• **WHAT THE EXERCISE ASKS**
Your answer should be the lines below from the one with "- EC2 -> single instance to host server" to the one with "- Django channels", both included, given again exactly and with nothing added.

• **PROVIDED DATA**
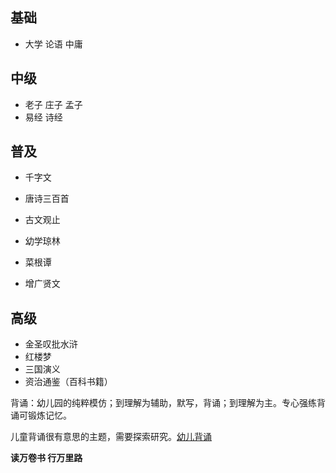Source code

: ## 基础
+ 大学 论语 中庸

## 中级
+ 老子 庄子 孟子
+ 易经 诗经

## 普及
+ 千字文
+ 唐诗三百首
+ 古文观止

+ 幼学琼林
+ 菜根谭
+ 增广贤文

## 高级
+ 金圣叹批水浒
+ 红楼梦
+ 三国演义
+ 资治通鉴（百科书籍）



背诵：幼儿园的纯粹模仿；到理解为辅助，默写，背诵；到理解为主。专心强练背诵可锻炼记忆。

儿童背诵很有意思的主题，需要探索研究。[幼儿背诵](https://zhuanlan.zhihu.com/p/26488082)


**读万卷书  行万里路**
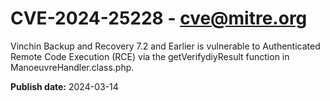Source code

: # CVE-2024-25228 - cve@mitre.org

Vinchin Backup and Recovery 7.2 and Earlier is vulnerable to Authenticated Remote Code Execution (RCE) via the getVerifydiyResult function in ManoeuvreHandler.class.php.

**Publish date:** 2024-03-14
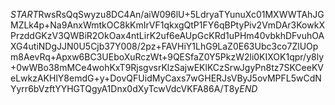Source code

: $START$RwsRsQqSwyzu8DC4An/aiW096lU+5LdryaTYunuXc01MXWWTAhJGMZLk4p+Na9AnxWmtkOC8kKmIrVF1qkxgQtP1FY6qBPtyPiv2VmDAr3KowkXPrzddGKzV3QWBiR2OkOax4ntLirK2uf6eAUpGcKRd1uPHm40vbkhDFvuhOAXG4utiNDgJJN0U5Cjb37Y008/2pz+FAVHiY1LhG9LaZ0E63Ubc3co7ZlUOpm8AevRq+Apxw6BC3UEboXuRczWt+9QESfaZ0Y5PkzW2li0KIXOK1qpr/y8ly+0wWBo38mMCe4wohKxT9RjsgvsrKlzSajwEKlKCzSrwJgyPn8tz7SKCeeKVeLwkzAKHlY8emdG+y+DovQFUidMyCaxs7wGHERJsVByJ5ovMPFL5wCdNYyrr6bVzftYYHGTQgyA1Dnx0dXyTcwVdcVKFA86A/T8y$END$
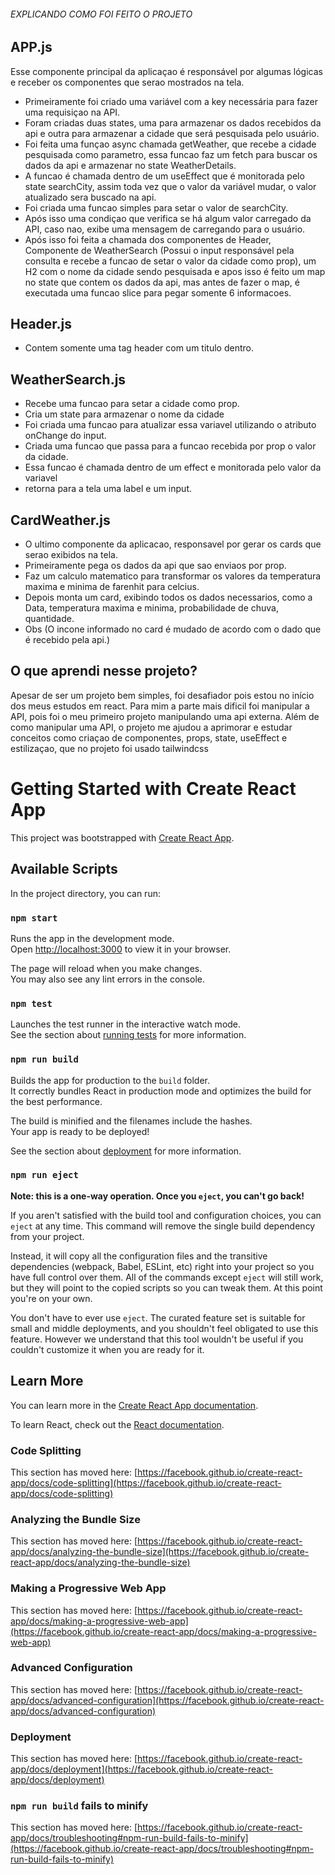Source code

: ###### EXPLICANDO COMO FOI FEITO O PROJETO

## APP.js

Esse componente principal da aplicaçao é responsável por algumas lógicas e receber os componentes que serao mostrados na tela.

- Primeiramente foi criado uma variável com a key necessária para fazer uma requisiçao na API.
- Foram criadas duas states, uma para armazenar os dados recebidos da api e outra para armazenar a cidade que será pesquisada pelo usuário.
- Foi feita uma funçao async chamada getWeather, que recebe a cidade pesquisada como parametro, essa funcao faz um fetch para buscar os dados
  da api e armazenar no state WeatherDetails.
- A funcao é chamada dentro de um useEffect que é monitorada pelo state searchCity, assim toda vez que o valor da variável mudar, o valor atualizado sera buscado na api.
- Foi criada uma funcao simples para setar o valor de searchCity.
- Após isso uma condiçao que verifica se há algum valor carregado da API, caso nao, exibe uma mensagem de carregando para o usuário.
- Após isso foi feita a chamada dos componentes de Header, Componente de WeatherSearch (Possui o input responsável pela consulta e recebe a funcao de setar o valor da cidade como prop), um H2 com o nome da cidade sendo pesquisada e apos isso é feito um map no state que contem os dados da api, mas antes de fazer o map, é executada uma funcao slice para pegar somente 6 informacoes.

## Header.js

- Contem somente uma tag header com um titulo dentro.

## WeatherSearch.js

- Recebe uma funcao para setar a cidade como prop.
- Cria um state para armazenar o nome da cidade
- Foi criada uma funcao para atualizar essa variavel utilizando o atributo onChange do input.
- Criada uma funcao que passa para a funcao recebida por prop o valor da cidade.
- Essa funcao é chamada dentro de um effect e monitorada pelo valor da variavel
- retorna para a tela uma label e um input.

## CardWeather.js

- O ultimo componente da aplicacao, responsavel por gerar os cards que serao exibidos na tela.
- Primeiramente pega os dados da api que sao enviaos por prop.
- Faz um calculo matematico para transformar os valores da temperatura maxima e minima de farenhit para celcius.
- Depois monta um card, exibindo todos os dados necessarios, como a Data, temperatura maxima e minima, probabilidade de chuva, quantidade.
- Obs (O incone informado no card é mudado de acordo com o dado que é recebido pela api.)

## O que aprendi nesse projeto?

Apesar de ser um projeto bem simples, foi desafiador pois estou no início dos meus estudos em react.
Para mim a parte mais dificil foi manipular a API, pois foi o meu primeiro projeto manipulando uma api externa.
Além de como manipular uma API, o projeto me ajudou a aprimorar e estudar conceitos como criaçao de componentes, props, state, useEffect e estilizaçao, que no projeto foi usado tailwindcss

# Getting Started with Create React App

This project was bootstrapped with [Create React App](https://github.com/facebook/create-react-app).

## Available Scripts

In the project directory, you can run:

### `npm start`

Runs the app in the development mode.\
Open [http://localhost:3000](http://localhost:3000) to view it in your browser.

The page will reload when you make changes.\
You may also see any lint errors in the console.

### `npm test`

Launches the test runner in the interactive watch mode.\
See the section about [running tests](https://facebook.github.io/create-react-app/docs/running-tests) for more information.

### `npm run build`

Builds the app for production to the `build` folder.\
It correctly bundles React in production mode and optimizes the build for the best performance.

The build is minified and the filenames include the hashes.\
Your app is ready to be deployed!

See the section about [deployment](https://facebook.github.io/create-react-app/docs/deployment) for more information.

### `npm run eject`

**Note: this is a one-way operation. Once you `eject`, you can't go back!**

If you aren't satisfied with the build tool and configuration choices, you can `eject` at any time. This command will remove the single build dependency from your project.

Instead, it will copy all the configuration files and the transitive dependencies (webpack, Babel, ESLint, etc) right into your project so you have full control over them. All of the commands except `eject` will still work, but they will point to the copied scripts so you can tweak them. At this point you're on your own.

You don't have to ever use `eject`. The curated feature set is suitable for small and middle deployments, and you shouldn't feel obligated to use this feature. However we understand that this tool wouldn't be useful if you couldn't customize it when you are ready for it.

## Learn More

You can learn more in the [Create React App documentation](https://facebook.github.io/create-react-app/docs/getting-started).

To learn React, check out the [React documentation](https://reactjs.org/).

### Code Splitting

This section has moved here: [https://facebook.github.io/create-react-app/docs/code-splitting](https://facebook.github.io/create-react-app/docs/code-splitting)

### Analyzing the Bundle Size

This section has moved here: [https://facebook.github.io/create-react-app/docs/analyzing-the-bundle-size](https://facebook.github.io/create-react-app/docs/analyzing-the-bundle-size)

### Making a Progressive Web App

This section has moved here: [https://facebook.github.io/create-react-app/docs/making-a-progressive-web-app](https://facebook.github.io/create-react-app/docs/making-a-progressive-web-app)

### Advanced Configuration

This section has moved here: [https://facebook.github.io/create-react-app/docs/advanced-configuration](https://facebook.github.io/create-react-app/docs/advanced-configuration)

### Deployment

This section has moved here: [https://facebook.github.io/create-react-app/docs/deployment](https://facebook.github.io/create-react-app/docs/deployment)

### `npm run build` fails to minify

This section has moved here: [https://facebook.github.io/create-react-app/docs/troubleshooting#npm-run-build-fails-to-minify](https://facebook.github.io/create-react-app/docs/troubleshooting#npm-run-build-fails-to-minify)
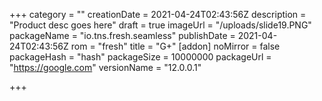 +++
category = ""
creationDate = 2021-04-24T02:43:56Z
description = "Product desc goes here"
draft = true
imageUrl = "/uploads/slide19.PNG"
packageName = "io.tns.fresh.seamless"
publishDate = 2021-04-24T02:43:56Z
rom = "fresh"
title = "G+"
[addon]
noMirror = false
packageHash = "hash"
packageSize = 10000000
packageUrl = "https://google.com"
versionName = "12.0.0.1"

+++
==
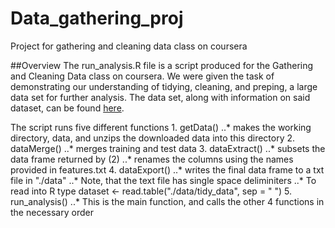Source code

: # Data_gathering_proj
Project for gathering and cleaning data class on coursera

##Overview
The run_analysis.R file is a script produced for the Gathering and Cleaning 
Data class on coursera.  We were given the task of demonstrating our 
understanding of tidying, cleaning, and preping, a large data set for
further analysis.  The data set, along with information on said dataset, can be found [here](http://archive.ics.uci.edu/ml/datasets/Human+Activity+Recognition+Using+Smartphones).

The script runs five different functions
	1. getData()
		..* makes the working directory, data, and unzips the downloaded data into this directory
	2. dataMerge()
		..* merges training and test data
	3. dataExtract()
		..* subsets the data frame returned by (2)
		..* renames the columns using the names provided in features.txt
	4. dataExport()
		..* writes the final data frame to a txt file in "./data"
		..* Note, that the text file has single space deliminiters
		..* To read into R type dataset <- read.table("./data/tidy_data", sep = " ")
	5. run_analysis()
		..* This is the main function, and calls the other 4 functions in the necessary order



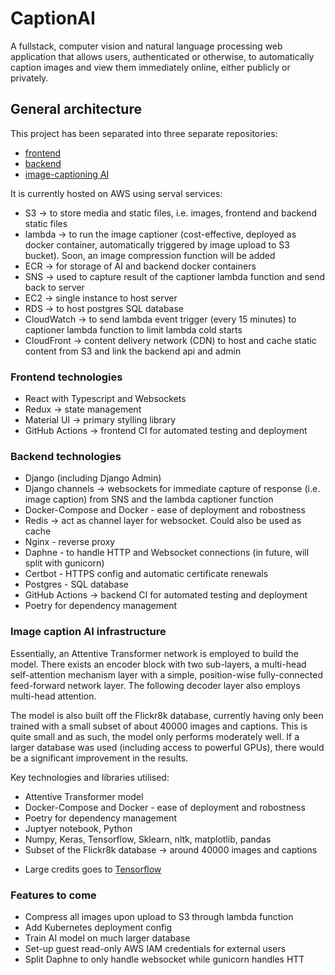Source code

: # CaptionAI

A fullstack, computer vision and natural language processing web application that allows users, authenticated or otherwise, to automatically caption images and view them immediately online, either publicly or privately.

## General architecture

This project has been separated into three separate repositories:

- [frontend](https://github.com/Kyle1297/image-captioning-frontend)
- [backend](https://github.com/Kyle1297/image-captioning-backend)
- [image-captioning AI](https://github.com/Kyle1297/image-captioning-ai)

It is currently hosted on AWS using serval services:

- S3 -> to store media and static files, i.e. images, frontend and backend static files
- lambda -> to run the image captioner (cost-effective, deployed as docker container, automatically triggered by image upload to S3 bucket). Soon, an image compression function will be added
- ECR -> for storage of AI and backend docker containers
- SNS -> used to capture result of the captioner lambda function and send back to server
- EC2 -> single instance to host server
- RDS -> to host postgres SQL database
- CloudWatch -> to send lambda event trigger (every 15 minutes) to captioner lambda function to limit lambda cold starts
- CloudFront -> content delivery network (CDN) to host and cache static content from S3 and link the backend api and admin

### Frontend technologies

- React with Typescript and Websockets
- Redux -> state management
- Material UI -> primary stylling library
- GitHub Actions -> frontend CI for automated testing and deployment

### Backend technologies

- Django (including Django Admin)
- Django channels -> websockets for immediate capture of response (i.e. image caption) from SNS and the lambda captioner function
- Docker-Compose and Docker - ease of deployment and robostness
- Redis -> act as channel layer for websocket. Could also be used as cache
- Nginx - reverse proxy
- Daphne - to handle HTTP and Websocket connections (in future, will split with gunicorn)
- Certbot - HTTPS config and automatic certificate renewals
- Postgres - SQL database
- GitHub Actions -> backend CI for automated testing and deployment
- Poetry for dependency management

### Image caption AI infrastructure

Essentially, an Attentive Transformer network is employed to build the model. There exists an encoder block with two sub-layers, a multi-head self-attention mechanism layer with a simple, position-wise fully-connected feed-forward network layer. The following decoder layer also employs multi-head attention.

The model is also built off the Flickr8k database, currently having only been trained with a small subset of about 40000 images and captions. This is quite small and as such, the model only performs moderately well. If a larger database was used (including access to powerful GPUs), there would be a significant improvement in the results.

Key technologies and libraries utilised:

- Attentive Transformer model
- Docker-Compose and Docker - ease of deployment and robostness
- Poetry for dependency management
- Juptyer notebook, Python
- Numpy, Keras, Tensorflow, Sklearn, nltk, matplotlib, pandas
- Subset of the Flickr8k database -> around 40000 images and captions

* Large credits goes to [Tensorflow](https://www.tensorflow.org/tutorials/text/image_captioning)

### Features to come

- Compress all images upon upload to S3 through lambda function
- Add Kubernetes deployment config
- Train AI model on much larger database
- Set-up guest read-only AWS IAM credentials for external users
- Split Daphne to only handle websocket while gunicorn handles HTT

• **OUTPUT BELOW**
- EC2 -> single instance to host server
- RDS -> to host postgres SQL database
- CloudWatch -> to send lambda event trigger (every 15 minutes) to captioner lambda function to limit lambda cold starts
- CloudFront -> content delivery network (CDN) to host and cache static content from S3 and link the backend api and admin

### Frontend technologies

- React with Typescript and Websockets
- Redux -> state management
- Material UI -> primary stylling library
- GitHub Actions -> frontend CI for automated testing and deployment

### Backend technologies

- Django (including Django Admin)
- Django channels -> websockets for immediate capture of response (i.e. image caption) from SNS and the lambda captioner function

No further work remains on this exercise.